I hope I'm not oversimplifying the fact that sesame oil and soy sauce can be found in...geez, I can't even make an educated guess as to how many Asian recipes call for both ingredients at some point. Certainly a whole bunch, for lack of comprehensive data on Asian dishes. Hurry up, Ferràn, the world needs you. But the fact remains that adding these two ingredients to a reasonably willing dish will turn it Asian. "Reasonably willing" means no outspokenly conflicting ingredients. Examples: you don't want soy sauce in your fettuccine alfredo and you don't want sesame oil in your pimento cheese. Let's just stay away from dairy altogether, as a good rule of thumb.

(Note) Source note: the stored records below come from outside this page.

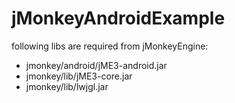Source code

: jMonkeyAndroidExample
=====================

following libs are required from jMonkeyEngine:

* jmonkey/android/jME3-android.jar
* jmonkey/lib/jME3-core.jar
* jmonkey/lib/lwjgl.jar
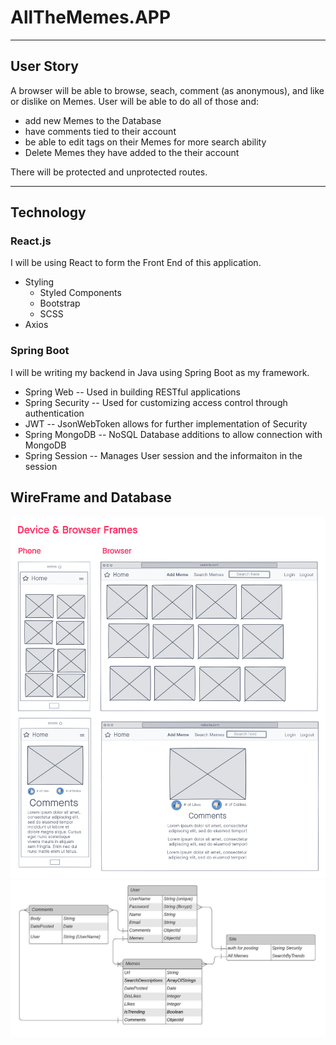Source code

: # AllTheMemes.APP
***

## User Story

A browser will be able to browse, seach, comment (as anonymous), and like or dislike on Memes.
User will be able to do all of those and:
* add new Memes to the Database
* have comments tied to their account
* be able to edit tags on their Memes for more search ability
* Delete Memes they have added to the their account

There will be protected and unprotected routes.
***

## Technology

### React.js
I will be using React to form the Front End of this application.
* Styling 
    * Styled Components
    * Bootstrap
    * SCSS
* Axios

### Spring Boot
I will be writing my backend in Java using Spring Boot as my framework.
* Spring Web -- Used in building RESTful applications
* Spring Security -- Used for customizing access control through authentication
* JWT -- JsonWebToken allows for further implementation of Security
* Spring MongoDB -- NoSQL Database additions to allow connection with MongoDB
* Spring Session -- Manages User session and the informaiton in the session


## WireFrame and Database
![WireFrame](PitchDocs/HomePage.png)
![Database](PitchDocs/RSM.jpeg)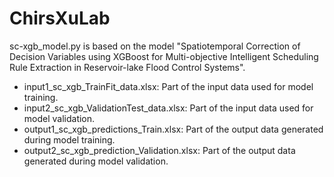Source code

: # ChirsXuLab
sc-xgb_model.py is based on the model "Spatiotemporal Correction of Decision Variables using XGBoost for 
Multi-objective Intelligent Scheduling Rule Extraction in Reservoir-lake Flood Control Systems".
- input1_sc_xgb_TrainFit_data.xlsx: Part of the input data used for model training.
- input2_sc_xgb_ValidationTest_data.xlsx: Part of the input data used for model validation.
- output1_sc_xgb_predictions_Train.xlsx: Part of the output data generated during model training.
- output2_sc_xgb_prediction_Validation.xlsx: Part of the output data generated during model validation.


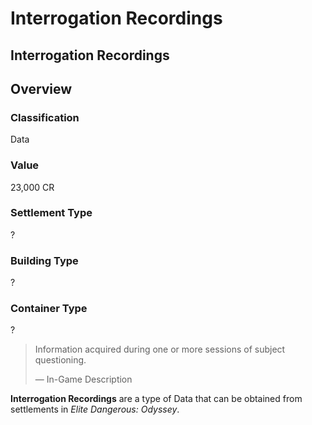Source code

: # Interrogation Recordings
## Interrogation Recordings

## Overview

### Classification

Data

### Value

23,000 CR

### Settlement Type

?

### Building Type

?

### Container Type

?

> 
> 
> Information acquired during one or more sessions of subject questioning.
> 
> 
> — In-Game Description
> 

**Interrogation Recordings** are a type of Data that can be obtained from settlements in *Elite Dangerous: Odyssey*.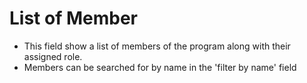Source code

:# List of Member
- This field show a list of members of the program along with their assigned role.
- Members can be searched for by name in the 'filter by name' field
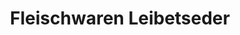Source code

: ---
title: "Fleischwaren Leibetseder"
url: /rohrbach-berg/fleischwaren-leibetseder/
shop: Metzgerei
---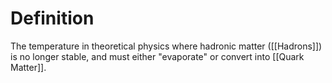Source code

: # Definition
The temperature in theoretical physics where hadronic matter ([[Hadrons]]) is no longer stable, and must either "evaporate" or convert into [[Quark Matter]].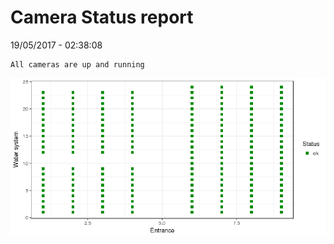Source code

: Camera Status report
================
19/05/2017 - 02:38:08

    All cameras are up and running

![](camreport_files/figure-markdown_github/unnamed-chunk-2-1.png)
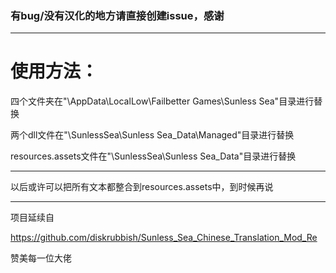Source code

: ### 有bug/没有汉化的地方请直接创建issue，感谢
***
# 使用方法：

四个文件夹在"\AppData\LocalLow\Failbetter Games\Sunless Sea"目录进行替换

两个dll文件在"\SunlessSea\Sunless Sea_Data\Managed"目录进行替换

resources.assets文件在"\SunlessSea\Sunless Sea_Data"目录进行替换
***
以后或许可以把所有文本都整合到resources.assets中，到时候再说
***
项目延续自

https://github.com/diskrubbish/Sunless_Sea_Chinese_Translation_Mod_Re

赞美每一位大佬
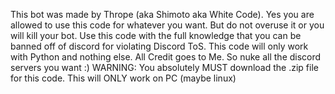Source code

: This bot was made by Thrope (aka Shimoto aka White Code). Yes you are allowed to use this code for whatever you want. But do not overuse it or you will kill your bot. Use this code with the full knowledge that you can be banned off of discord for violating Discord ToS. This code will only work with Python and nothing else. All Credit goes to Me. So nuke all the discord servers you want :) WARNING: You absolutely MUST download the .zip file for this code. This will ONLY work on PC (maybe linux)
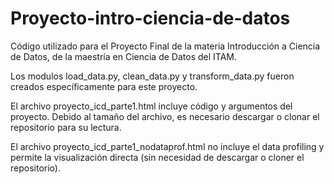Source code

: # Proyecto-intro-ciencia-de-datos

Código utilizado para el Proyecto Final de la materia Introducción a Ciencia de Datos, de la maestría en Ciencia de Datos del ITAM.

Los modulos load_data.py, clean_data.py y transform_data.py fueron creados específicamente para este proyecto.

El archivo proyecto_icd_parte1.html incluye código y argumentos del proyecto. Debido al tamaño del archivo, es necesario descargar o clonar el repositorio para su lectura.

El archivo proyecto_icd_parte1_nodataprof.html no incluye el data profiling y permite la visualización directa (sin necesidad de descargar o cloner el repositorio).


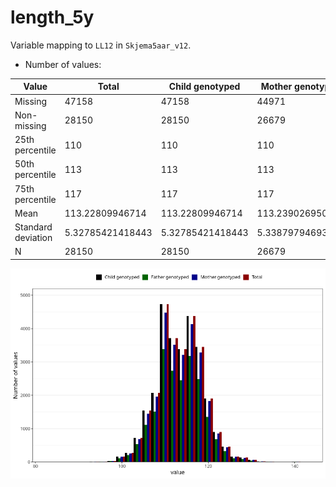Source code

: # length_5y
Variable mapping to `LL12` in `Skjema5aar_v12`.
- Number of values:

| Value | Total | Child genotyped | Mother genotyped | Father genotyped |
| ----- | ----- | --------------- | ---------------- | ---------------- |
| Missing | 47158 | 47158 | 44971 | 29696 |
| Non-missing | 28150 | 28150 | 26679 | 20388 |
| 25th percentile | 110 | 110 | 110 | 110 |
| 50th percentile | 113 | 113 | 113 | 113 |
| 75th percentile | 117 | 117 | 117 | 117 |
| Mean | 113.22809946714 | 113.22809946714 | 113.239026950036 | 113.206199725329 |
| Standard deviation | 5.32785421418443 | 5.32785421418443 | 5.33879794693905 | 5.31422558720796 |
| N | 28150 | 28150 | 26679 | 20388 |



![](length_5y_n.png)



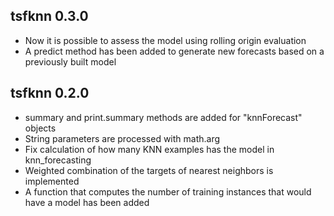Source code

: ## tsfknn 0.3.0

* Now it is possible to assess the model using rolling origin evaluation
* A predict method has been added to generate new forecasts based on a
  previously built model

## tsfknn 0.2.0

* summary and print.summary methods are added for "knnForecast" objects
* String parameters are processed with math.arg
* Fix calculation of how many KNN examples has the model in knn_forecasting
* Weighted combination of the targets of nearest neighbors is implemented
* A function that computes the number of training instances that would have 
  a model has been added
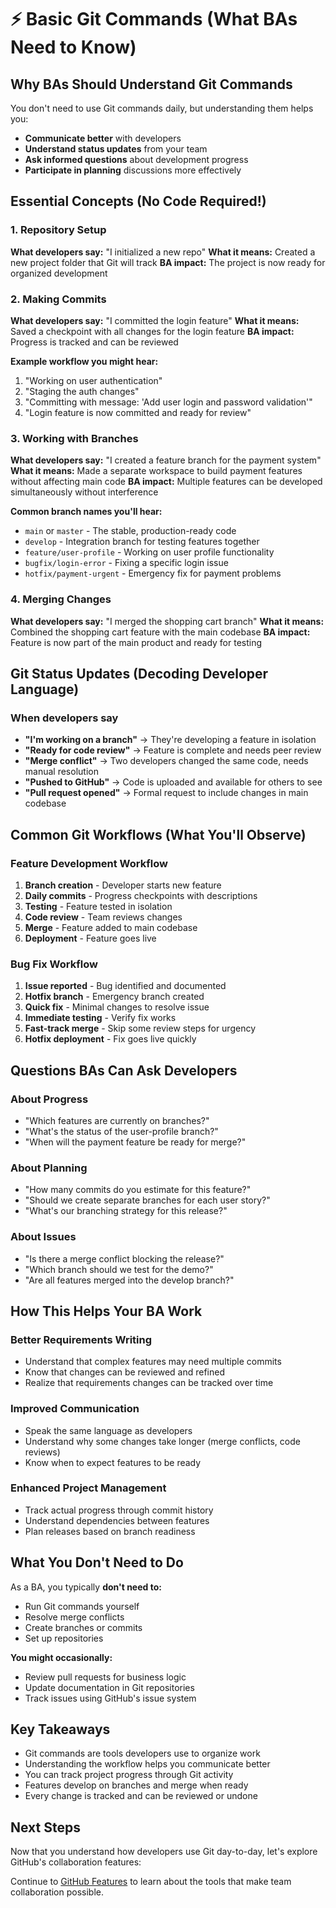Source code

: # ⚡ Basic Git Commands (What BAs Need to Know)

## Why BAs Should Understand Git Commands

You don't need to use Git commands daily, but understanding them helps you:

- **Communicate better** with developers
- **Understand status updates** from your team
- **Ask informed questions** about development progress
- **Participate in planning** discussions more effectively

## Essential Concepts (No Code Required!)

### 1. Repository Setup

**What developers say:** "I initialized a new repo"
**What it means:** Created a new project folder that Git will track
**BA impact:** The project is now ready for organized development

### 2. Making Commits

**What developers say:** "I committed the login feature"
**What it means:** Saved a checkpoint with all changes for the login feature
**BA impact:** Progress is tracked and can be reviewed

**Example workflow you might hear:**

1. "Working on user authentication"
2. "Staging the auth changes"
3. "Committing with message: 'Add user login and password validation'"
4. "Login feature is now committed and ready for review"

### 3. Working with Branches

**What developers say:** "I created a feature branch for the payment system"
**What it means:** Made a separate workspace to build payment features without affecting main code
**BA impact:** Multiple features can be developed simultaneously without interference

**Common branch names you'll hear:**

- `main` or `master` - The stable, production-ready code
- `develop` - Integration branch for testing features together
- `feature/user-profile` - Working on user profile functionality
- `bugfix/login-error` - Fixing a specific login issue
- `hotfix/payment-urgent` - Emergency fix for payment problems

### 4. Merging Changes

**What developers say:** "I merged the shopping cart branch"
**What it means:** Combined the shopping cart feature with the main codebase
**BA impact:** Feature is now part of the main product and ready for testing

## Git Status Updates (Decoding Developer Language)

### When developers say

- **"I'm working on a branch"** → They're developing a feature in isolation
- **"Ready for code review"** → Feature is complete and needs peer review
- **"Merge conflict"** → Two developers changed the same code, needs manual resolution
- **"Pushed to GitHub"** → Code is uploaded and available for others to see
- **"Pull request opened"** → Formal request to include changes in main codebase

## Common Git Workflows (What You'll Observe)

### Feature Development Workflow

1. **Branch creation** - Developer starts new feature
2. **Daily commits** - Progress checkpoints with descriptions
3. **Testing** - Feature tested in isolation
4. **Code review** - Team reviews changes
5. **Merge** - Feature added to main codebase
6. **Deployment** - Feature goes live

### Bug Fix Workflow

1. **Issue reported** - Bug identified and documented
2. **Hotfix branch** - Emergency branch created
3. **Quick fix** - Minimal changes to resolve issue
4. **Immediate testing** - Verify fix works
5. **Fast-track merge** - Skip some review steps for urgency
6. **Hotfix deployment** - Fix goes live quickly

## Questions BAs Can Ask Developers

### About Progress

- "Which features are currently on branches?"
- "What's the status of the user-profile branch?"
- "When will the payment feature be ready for merge?"

### About Planning

- "How many commits do you estimate for this feature?"
- "Should we create separate branches for each user story?"
- "What's our branching strategy for this release?"

### About Issues

- "Is there a merge conflict blocking the release?"
- "Which branch should we test for the demo?"
- "Are all features merged into the develop branch?"

## How This Helps Your BA Work

### Better Requirements Writing

- Understand that complex features may need multiple commits
- Know that changes can be reviewed and refined
- Realize that requirements changes can be tracked over time

### Improved Communication

- Speak the same language as developers
- Understand why some changes take longer (merge conflicts, code reviews)
- Know when to expect features to be ready

### Enhanced Project Management

- Track actual progress through commit history
- Understand dependencies between features
- Plan releases based on branch readiness

## What You Don't Need to Do

As a BA, you typically **don't need to:**

- Run Git commands yourself
- Resolve merge conflicts
- Create branches or commits
- Set up repositories

**You might occasionally:**

- Review pull requests for business logic
- Update documentation in Git repositories
- Track issues using GitHub's issue system

## Key Takeaways

- Git commands are tools developers use to organize work
- Understanding the workflow helps you communicate better
- You can track project progress through Git activity
- Features develop on branches and merge when ready
- Every change is tracked and can be reviewed or undone

## Next Steps

Now that you understand how developers use Git day-to-day, let's explore GitHub's collaboration features:

Continue to [GitHub Features](../03-github-features/README.md) to learn about the tools that make team collaboration possible.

Here are a few recipes to test this theory:
- Canard À L'Orangina
- Honey-Baked Pistachio Wings
- Rapini with Chile and Meyer Lemon
- Grilled Avocado with Quinoa Salad
- Grilled Salt and Pepper Tuna
- Pork and Pineapple Kebabs
- Pickled Shrimp with Fennel
- Massaged Kale Salad
- Avocado Cream Pasta Sauce
So if you're craving Chinese, but don't want the salt or fat that comes standard with most Chinese lunch menu deals (and you have reasonably willing leftovers in the fridge), add a few shakes of the dynamic duo and see what happens. Make "anything" fried rice or noodles with diced up leftover meat and vegetables.
A last thought about the pair: I think sesame oil is vastly better suited for seasoning than cooking — it loses its toasty, nutty flavor when heated past a light sauté and I find it more likely to smoke and burn. Ditto soy sauce, when cooked into something as permeable as a vegetable it sinks in so deeply you can barely taste past it. Think of them more like a finishing sauce or salad dressing and enjoy the bold flavors of your newly invented modern Asian dish.